A move away from the formulaic approach to the contractual duty of good faith
Compound Photonics Group Ltd; Faulkner v Vollin Holdings Ltd  EWCA Civ 1371
Has the approach to establishing the duty of good faith in commercial agreements changed?
The key takeaway
In an apparent move away from the courts’ formulaic approach to establishing a duty of good faith, the Court of Appeal has decided that the meaning of good faith needs to be determined on the facts of the case. The court then went on to provide a precedent for a narrower definition and interpretation of the principles that were previously thought to apply.
The majority shareholders of a company forced out two directors, who had been appointed by the minority shareholders. The company’s articles of association sought to entrench the position of those directors by providing that the board could not vote to remove them—however, importantly, the shareholders’ agreement did not contain an express term for the majority shareholders not to vote to remove the directors.
There was, however, a clause in the shareholders’ agreement under which the shareholders undertook to each other and to the company that they would at all times act “in good faith” to each other.
Subsequently, one of the directors was “forced” to resign after coming under pressure from the majority shareholders to do so, and the second director was removed from office by the majority shareholders passing an ordinary resolution under CA 2006, s 168.
The High Court held that the minority shareholders had been unfairly prejudiced by the forced removal of their two appointed directors. At the heart of the judge’s decision was a finding that the majority shareholders had breached their express duty of good faith in the shareholders’ agreement by not respecting the “agreement” to entrench the position of the two directors. The majority shareholders appealed.
The central issue for the appeal court was whether the High Court’s interpretation of the good faith clause, leading to a finding of unfair prejudice, had been correct.
After a lengthy examination of the existing case law on the meaning of the obligation of good faith, the Court of Appeal decided to overturn the High Court’s decision. The court called into doubt the existing formulaic approach to establishing the duty of good faith, stating that it needed to be determined on the facts of each case.
Despite a keenness to avoid a prescriptive approach, the following points, based on a narrower interpretation of the principles, can be taken from the court’s judgment as guidance for the interpretation of good faith clauses:
- the duty of good faith does include a duty to act honestly
- the duty of good faith goes beyond just a duty to act honestly, and also includes a duty not to act in bad faith—meaning a prohibition on “conduct that reasonable and honest people would regard as commercially unacceptable, but not necessarily dishonest”. While this aspect of good faith might seem vague, the court reasoned that it would not be “appropriate to try to be prescriptive in describing what conduct might fall into this category”
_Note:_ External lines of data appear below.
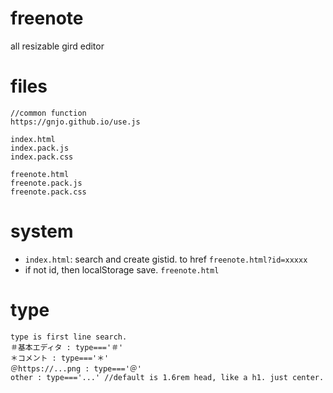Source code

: # freenote
all resizable gird editor

# files
```
//common function
https://gnjo.github.io/use.js

index.html
index.pack.js
index.pack.css

freenote.html
freenote.pack.js
freenote.pack.css
```
# system
- ```index.html```: search and create gistid. to href ```freenote.html?id=xxxxx```
- if not id, then localStorage save. ```freenote.html```

# type
```
type is first line search.
＃基本エディタ : type==='＃'
＊コメント : type==='＊'
＠https://...png : type==='＠'
other : type==='...' //default is 1.6rem head, like a h1. just center.
```
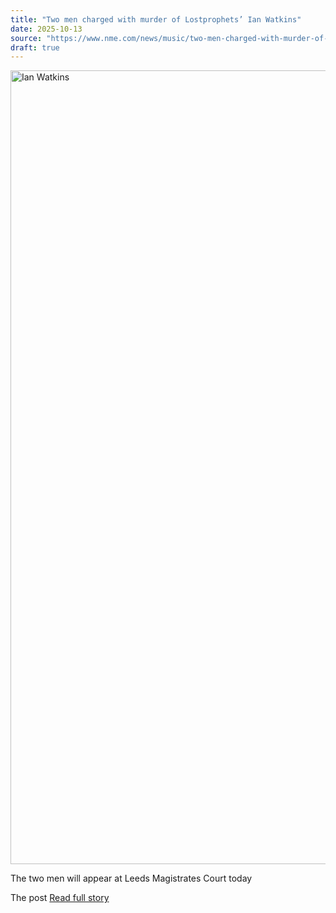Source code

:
 ```yaml
---
title: "Two men charged with murder of Lostprophets’ Ian Watkins"
date: 2025-10-13
source: "https://www.nme.com/news/music/two-men-charged-with-murder-of-lostprophets-ian-watkins-3898859?utm_source=rss&utm_medium=rss&utm_campaign=two-men-charged-with-murder-of-lostprophets-ian-watkins"
draft: true
---
```


<p><img alt="Ian Watkins" class="attachment-full size-full wp-post-image" height="1270" src="https://www.nme.com/wp-content/uploads/2025/10/Ian-Watkins-CREDIT_-Photo-by-Marco-Prosch_Getty-Images.jpg" width="2000" /></p>
<p>The two men will appear at Leeds Magistrates Court today </p>
<p>The post <a ...

[Read full story](https://www.nme.com/news/music/two-men-charged-with-murder-of-lostprophets-ian-watkins-3898859?utm_source=rss&utm_medium=rss&utm_campaign=two-men-charged-with-murder-of-lostprophets-ian-watkins)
- the court took a narrow view of good faith requiring the parties to be “faithful to the parties’ agreed common purpose”. The court decided that such a requirement would not apply to a shareholders’ agreement in the absence of express wording to the contrary. The court also held that even if it did, the current shareholders’ agreement did not create a valid “agreement” to entrench the two directors in the absence of an obligation on the shareholders not to vote to remove the directors
- the court took a narrow view of good faith requiring the parties to deal “fairly and openly”. Applied specifically to the facts of the current case, the court decided that the majority shareholders were not under any procedural duty with respect to director removal beyond that set out in CA 2006, ss 168 and 169
the court rejected that a duty of good faith required the majority shareholders to “have regard to the interests of the [minority shareholders] in some undefined way over and above any requirements that would be imposed on shareholders to have regard to the interests of the company”.
Why is this important?
This case signals a step change in the court’s approach to good faith clauses with less reliance on a set formula and more emphasis on interpretation based on the commercial context and facts.
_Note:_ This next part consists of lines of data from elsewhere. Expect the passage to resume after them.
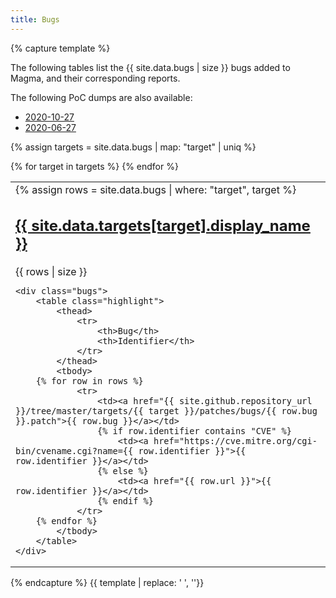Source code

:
 ```yaml
---
title: Bugs
---
```


{% capture template %}

The following tables list the {{ site.data.bugs | size }} bugs added to Magma, and their corresponding reports.

The following PoC dumps are also available:
<ul class="browser-default">
    <li><a href="https://osf.io/resj8/">2020-10-27</a></li>
    <li><a href="https://drive.switch.ch/index.php/s/Uv1UrEA5ecg9NJk/download">2020-06-27</a></li>
</ul>

{% assign targets = site.data.bugs | map: "target" | uniq %}

<table>
<tbody>
{% for target in targets %}
<tr>
<td>
<div>
    {% assign rows = site.data.bugs | where: "target", target %}
    <div class="row valign-wrapper">
        <div class="col s6">
            <h2><a href="{{ site.github.repository_url }}/tree/master/targets/{{ target }}">{{ site.data.targets[target].display_name }}</a></h2>
        </div>
        <div class="col s6">
            <span class="badge new right" data-badge-caption="bugs">{{ rows | size }}</span>
        </div>
    </div>

    <div class="bugs">
        <table class="highlight">
            <thead>
                <tr>
                    <th>Bug</th>
                    <th>Identifier</th>
                </tr>
            </thead>
            <tbody>
        {% for row in rows %}
                <tr>
                    <td><a href="{{ site.github.repository_url }}/tree/master/targets/{{ target }}/patches/bugs/{{ row.bug }}.patch">{{ row.bug }}</a></td>
                    {% if row.identifier contains "CVE" %}
                        <td><a href="https://cve.mitre.org/cgi-bin/cvename.cgi?name={{ row.identifier }}">{{ row.identifier }}</a></td>
                    {% else %}
                        <td><a href="{{ row.url }}">{{ row.identifier }}</a></td>
                    {% endif %}
                </tr>
        {% endfor %}
            </tbody>
        </table>
    </div>
</div>
</td>
</tr>
{% endfor %}
</tbody>
</table>

{% endcapture %}
{{ template | replace: '    ', ''}}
It means that parties wishing to rely on a good faith clause need to state clearly what they are trying to achieve. In this case, for example, the parties would have likely needed to explicitly agree in the shareholders’ agreement not to vote to remove the directors.
Any practical tips?
Ideally, include specific standalone obligations that reflect the commercial deal, as this avoids the uncertainty of good faith duties, the scope of which will depend on the particular commercial context and facts (and how these are applied by the court).
If good faith obligations are included, think about good faith in the context of the specific agreement. Be prescriptive about what amounts to a duty of good faith, including express examples of what positive action might be required to satisfy it and in what circumstances.
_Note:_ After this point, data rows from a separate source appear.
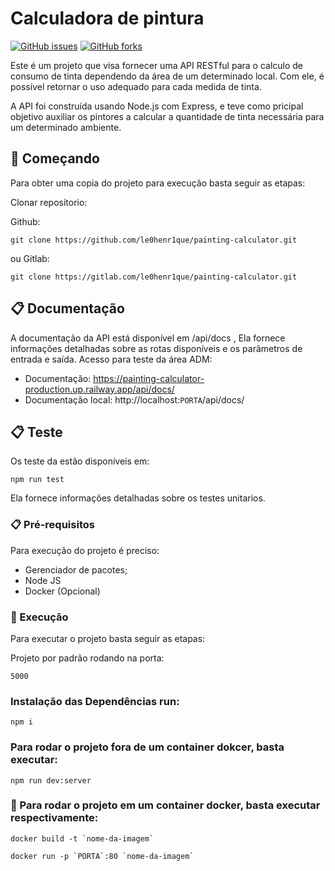 
# Calculadora de pintura
[![GitHub issues](https://img.shields.io/github/issues/le0henr1que/desafio-verzel-Back-end.svg)](https://github.com/le0henr1que/desafio-verzel-Back-end/issues)
[![GitHub forks](https://img.shields.io/github/forks/sle0henr1que/desafio-verzel-Back-end.svg)](https://github.com/le0henr1que/desafio-verzel-Back-end/network)

Este é um projeto que visa fornecer uma API RESTful para o calculo de consumo de tinta dependendo da área de um determinado local. Com ele, é possível retornar o uso adequado para cada medida de tinta.

A API foi construída usando Node.js com Express, e teve como pricipal objetivo auxiliar os pintores a calcular a quantidade de tinta necessária para um determinado ambiente.
## 🚀 Começando

Para obter uma copia do projeto para execução basta seguir as etapas:

Clonar repositorio:

Github:
```
git clone https://github.com/le0henr1que/painting-calculator.git
```
ou Gitlab:
```
git clone https://gitlab.com/le0henr1que/painting-calculator.git
```

## 📋 Documentação

A documentação da API está disponível em /api/docs , Ela fornece informações detalhadas sobre as rotas disponíveis e os parâmetros de entrada e saída.
Acesso para teste da área ADM:

* Documentação: https://painting-calculator-production.up.railway.app/api/docs/
* Documentação local: http://localhost:`PORTA`/api/docs/

## 📋 Teste

Os teste da estão disponíveis em:
```
npm run test
```

Ela fornece informações detalhadas sobre os testes unitarios.

### 📋 Pré-requisitos

Para execução do projeto é preciso:

- Gerenciador de pacotes;
- Node JS
- Docker (Opcional)

### 🔧 Execução

Para executar o projeto basta seguir as etapas:

Projeto por padrão rodando na porta:

`5000`

### Instalação das Dependências run:

```
npm i
```

### Para rodar o projeto fora de um container dokcer, basta executar:

```
npm run dev:server
```

### 🐋 Para rodar o projeto em um container docker, basta executar respectivamente:


```
docker build -t `nome-da-imagem`
```

```
docker run -p `PORTA`:80 `nome-da-imagem`
```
“Good faith” can mean all of the following: acting with honesty and integrity, a duty to cooperate or disclose information, stopping a party from taking a particular action or requiring a party to give up its commercial interests in favour of the other party. If parties wish to introduce a requirement to deal “openly and fairly” with each other, it may be worth introducing an explicit requirement for one party to be consulted before certain decisions are taken.
Good faith doesn’t have to be dealt with in a “good faith” section of the contract, it may be dealt with in the wording of other clauses in the contract.
Bear in mind when negotiating a contract that, in certain circumstances, it will be advisable to expressly exclude the contractual duty of good faith.